<<<<
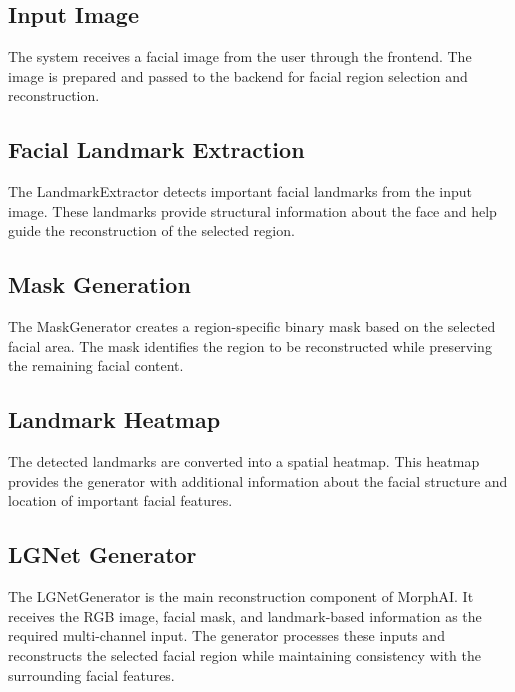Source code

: 
\subsection{Input Image}

The system receives a facial image from the user through the frontend.
The image is prepared and passed to the backend for facial region
selection and reconstruction.

\subsection{Facial Landmark Extraction}

The LandmarkExtractor detects important facial landmarks from the input
image. These landmarks provide structural information about the face
and help guide the reconstruction of the selected region.

\subsection{Mask Generation}

The MaskGenerator creates a region-specific binary mask based on the
selected facial area. The mask identifies the region to be reconstructed
while preserving the remaining facial content.

\subsection{Landmark Heatmap}

The detected landmarks are converted into a spatial heatmap. This
heatmap provides the generator with additional information about the
facial structure and location of important facial features.

\clearpage
\subsection{LGNet Generator}

The LGNetGenerator is the main reconstruction component of MorphAI. It
receives the RGB image, facial mask, and landmark-based information as
the required multi-channel input. The generator processes these inputs
and reconstructs the selected facial region while maintaining
consistency with the surrounding facial features.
>>>>
◆ Description of the task ◆
Each line that holds the word "based" should be extracted from the records.

◆ Result ◆
The MaskGenerator creates a region-specific binary mask based on the
receives the RGB image, facial mask, and landmark-based information as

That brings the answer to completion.